Segment Start: Excerpted records
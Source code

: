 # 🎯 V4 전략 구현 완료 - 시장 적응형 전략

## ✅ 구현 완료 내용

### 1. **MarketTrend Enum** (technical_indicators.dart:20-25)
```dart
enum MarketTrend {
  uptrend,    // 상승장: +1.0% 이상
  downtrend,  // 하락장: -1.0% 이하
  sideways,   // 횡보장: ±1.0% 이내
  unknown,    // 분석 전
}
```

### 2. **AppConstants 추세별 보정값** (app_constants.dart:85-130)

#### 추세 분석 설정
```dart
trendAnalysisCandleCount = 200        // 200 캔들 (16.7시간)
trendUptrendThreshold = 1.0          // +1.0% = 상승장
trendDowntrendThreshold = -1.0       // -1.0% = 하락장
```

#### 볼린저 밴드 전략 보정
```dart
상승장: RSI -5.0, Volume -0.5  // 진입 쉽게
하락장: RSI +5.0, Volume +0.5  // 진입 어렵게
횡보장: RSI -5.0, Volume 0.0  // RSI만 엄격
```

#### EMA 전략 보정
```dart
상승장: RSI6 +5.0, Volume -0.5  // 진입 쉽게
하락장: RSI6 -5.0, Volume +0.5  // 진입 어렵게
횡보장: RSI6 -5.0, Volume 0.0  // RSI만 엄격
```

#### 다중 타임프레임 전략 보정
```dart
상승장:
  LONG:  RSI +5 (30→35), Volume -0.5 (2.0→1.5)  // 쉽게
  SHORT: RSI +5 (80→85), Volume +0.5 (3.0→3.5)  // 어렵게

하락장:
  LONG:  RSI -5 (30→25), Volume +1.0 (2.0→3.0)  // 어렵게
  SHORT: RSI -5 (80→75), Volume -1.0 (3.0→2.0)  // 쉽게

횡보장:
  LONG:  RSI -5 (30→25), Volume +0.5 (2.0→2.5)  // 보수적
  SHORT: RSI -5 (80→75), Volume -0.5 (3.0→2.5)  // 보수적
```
Segment End: Excerpted records
The task
Exactly as written, transcribe every line shown above.

Written reply
Source code

: # 🎯 V4 전략 구현 완료 - 시장 적응형 전략

## ✅ 구현 완료 내용

### 1. **MarketTrend Enum** (technical_indicators.dart:20-25)
```dart
enum MarketTrend {
  uptrend,    // 상승장: +1.0% 이상
  downtrend,  // 하락장: -1.0% 이하
  sideways,   // 횡보장: ±1.0% 이내
  unknown,    // 분석 전
}
```

### 2. **AppConstants 추세별 보정값** (app_constants.dart:85-130)

#### 추세 분석 설정
```dart
trendAnalysisCandleCount = 200        // 200 캔들 (16.7시간)
trendUptrendThreshold = 1.0          // +1.0% = 상승장
trendDowntrendThreshold = -1.0       // -1.0% = 하락장
```

#### 볼린저 밴드 전략 보정
```dart
상승장: RSI -5.0, Volume -0.5  // 진입 쉽게
하락장: RSI +5.0, Volume +0.5  // 진입 어렵게
횡보장: RSI -5.0, Volume 0.0  // RSI만 엄격
```

#### EMA 전략 보정
```dart
상승장: RSI6 +5.0, Volume -0.5  // 진입 쉽게
하락장: RSI6 -5.0, Volume +0.5  // 진입 어렵게
횡보장: RSI6 -5.0, Volume 0.0  // RSI만 엄격
```

#### 다중 타임프레임 전략 보정
```dart
상승장:
  LONG:  RSI +5 (30→35), Volume -0.5 (2.0→1.5)  // 쉽게
  SHORT: RSI +5 (80→85), Volume +0.5 (3.0→3.5)  // 어렵게

하락장:
  LONG:  RSI -5 (30→25), Volume +1.0 (2.0→3.0)  // 어렵게
  SHORT: RSI -5 (80→75), Volume -1.0 (3.0→2.0)  // 쉽게

횡보장:
  LONG:  RSI -5 (30→25), Volume +0.5 (2.0→2.5)  // 보수적
  SHORT: RSI -5 (80→75), Volume -0.5 (3.0→2.5)  // 보수적
```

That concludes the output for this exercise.